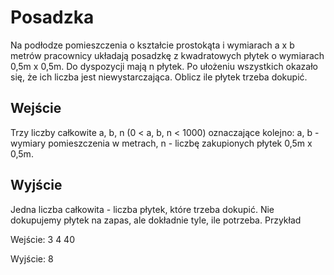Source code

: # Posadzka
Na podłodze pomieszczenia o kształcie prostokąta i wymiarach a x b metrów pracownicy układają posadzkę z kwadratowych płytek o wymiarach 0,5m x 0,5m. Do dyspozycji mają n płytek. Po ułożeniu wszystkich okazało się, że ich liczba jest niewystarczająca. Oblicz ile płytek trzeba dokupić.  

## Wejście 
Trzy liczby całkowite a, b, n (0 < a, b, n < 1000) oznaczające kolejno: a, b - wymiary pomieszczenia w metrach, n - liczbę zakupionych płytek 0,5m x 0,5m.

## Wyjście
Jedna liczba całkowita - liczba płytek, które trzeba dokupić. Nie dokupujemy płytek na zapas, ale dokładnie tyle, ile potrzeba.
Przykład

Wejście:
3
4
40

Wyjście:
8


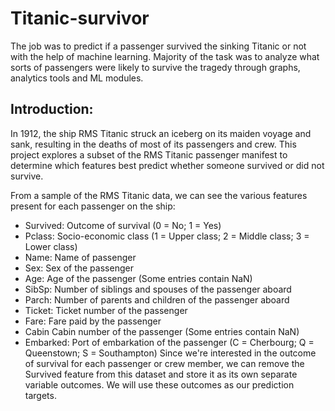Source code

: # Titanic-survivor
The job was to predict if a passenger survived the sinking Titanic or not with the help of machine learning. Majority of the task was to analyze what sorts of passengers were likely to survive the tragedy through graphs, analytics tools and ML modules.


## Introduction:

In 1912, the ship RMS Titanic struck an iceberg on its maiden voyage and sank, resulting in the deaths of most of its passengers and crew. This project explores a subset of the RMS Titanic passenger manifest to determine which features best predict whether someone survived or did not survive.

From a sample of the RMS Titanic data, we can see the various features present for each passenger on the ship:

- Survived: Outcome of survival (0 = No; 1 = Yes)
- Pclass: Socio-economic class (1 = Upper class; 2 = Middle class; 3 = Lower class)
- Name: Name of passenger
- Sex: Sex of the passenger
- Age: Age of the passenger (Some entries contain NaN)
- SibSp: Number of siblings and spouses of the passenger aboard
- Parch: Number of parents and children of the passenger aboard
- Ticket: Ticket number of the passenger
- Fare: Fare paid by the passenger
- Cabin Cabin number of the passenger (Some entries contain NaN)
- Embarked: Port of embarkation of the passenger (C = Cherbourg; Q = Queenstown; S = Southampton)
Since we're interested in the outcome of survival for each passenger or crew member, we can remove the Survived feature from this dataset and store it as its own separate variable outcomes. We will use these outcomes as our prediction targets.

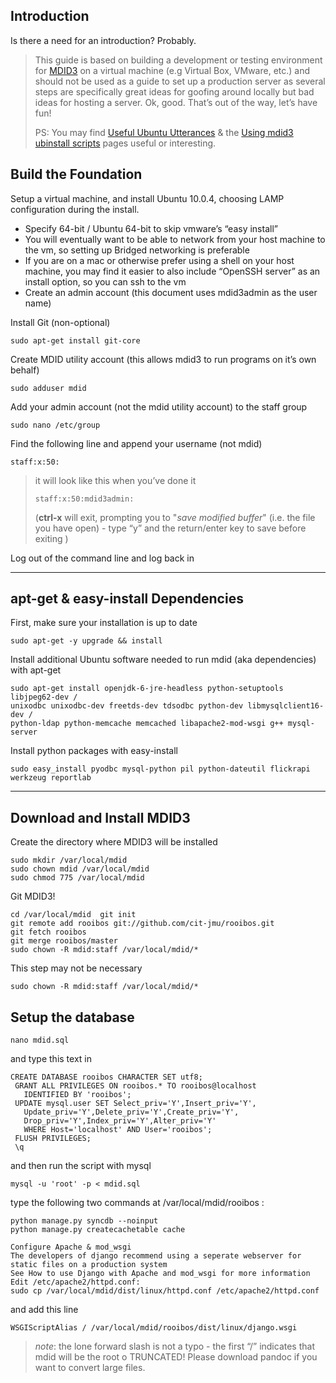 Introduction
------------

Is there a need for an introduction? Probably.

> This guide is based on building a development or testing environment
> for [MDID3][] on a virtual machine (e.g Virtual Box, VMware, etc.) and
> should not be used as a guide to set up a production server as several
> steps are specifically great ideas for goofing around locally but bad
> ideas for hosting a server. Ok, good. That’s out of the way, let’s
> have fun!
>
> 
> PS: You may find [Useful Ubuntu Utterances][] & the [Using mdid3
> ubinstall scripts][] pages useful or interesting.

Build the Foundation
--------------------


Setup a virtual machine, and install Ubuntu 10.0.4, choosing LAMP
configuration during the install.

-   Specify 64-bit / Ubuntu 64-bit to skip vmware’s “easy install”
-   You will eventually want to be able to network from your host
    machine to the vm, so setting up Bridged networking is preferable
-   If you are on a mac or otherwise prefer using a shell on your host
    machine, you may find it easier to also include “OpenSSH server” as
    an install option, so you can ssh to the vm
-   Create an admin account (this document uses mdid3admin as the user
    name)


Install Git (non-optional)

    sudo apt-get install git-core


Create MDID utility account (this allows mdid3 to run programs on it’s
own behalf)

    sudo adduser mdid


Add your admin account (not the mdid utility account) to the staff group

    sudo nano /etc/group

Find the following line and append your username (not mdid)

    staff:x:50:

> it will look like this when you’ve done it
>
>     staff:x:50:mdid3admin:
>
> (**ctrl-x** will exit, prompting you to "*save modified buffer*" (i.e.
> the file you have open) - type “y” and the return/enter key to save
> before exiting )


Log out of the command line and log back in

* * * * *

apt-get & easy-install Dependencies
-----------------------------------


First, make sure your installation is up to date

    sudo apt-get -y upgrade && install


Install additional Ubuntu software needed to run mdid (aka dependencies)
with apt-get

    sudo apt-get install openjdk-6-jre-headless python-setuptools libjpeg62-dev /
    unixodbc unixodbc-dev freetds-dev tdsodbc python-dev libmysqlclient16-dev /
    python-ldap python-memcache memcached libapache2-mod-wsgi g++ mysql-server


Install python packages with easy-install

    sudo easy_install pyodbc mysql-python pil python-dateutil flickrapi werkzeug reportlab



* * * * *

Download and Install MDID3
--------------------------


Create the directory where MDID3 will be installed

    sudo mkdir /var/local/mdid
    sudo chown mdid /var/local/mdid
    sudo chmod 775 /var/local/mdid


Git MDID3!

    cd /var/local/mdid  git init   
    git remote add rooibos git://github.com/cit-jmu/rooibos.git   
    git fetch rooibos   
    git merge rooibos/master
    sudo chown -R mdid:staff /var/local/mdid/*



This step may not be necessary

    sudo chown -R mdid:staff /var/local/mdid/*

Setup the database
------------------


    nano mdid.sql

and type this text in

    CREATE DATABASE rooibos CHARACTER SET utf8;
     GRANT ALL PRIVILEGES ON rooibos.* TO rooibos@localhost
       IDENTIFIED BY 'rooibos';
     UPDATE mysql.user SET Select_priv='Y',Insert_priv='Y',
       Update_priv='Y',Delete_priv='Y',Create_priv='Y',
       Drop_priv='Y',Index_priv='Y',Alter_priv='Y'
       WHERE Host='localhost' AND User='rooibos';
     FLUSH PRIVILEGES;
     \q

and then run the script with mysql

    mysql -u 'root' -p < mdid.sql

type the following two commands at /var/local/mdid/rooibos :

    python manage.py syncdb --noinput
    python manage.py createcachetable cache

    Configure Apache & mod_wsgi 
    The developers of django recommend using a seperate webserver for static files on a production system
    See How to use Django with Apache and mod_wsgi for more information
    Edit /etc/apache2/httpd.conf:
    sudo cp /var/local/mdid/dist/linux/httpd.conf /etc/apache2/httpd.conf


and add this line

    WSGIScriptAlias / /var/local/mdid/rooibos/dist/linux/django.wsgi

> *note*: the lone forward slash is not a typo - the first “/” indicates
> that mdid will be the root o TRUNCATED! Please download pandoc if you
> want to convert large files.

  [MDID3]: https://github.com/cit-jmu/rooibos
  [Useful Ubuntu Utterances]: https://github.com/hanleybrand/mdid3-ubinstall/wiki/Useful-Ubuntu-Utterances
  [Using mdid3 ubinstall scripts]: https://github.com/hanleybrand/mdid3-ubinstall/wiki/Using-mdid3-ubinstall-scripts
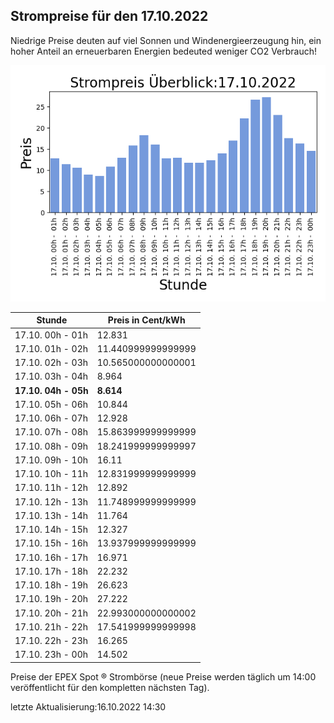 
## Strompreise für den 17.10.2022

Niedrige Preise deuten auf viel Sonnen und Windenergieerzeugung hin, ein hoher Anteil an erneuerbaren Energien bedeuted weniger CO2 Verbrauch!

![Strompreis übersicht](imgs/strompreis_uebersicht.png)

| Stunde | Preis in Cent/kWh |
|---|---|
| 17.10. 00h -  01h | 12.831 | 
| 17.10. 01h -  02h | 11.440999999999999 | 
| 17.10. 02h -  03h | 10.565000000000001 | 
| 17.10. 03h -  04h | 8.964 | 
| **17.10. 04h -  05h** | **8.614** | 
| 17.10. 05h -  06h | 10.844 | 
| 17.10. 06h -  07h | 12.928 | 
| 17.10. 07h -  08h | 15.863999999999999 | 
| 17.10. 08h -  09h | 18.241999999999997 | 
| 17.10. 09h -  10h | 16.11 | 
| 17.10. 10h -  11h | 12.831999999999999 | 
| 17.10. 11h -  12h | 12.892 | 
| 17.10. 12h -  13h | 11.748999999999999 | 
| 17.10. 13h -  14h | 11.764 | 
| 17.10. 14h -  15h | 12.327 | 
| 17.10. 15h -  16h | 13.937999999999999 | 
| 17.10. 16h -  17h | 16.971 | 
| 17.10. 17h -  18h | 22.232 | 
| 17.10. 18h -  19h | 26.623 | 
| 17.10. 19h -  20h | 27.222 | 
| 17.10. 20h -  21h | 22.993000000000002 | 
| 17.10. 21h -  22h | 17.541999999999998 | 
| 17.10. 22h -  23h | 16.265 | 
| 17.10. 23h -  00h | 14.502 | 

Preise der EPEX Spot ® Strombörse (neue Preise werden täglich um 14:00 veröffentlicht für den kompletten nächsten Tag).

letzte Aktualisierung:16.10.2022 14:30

======

TASK DIRECTIONS:
Repeat exactly the lines above from the one with "git merge rooibos/master" up to and including the one with "IDENTIFIED BY 'rooibos';". No other line belongs in the reply.

SOLUTION FOR THIS TASK:
    git merge rooibos/master
    sudo chown -R mdid:staff /var/local/mdid/*



This step may not be necessary

    sudo chown -R mdid:staff /var/local/mdid/*

Setup the database
------------------


    nano mdid.sql

and type this text in

    CREATE DATABASE rooibos CHARACTER SET utf8;
     GRANT ALL PRIVILEGES ON rooibos.* TO rooibos@localhost
       IDENTIFIED BY 'rooibos';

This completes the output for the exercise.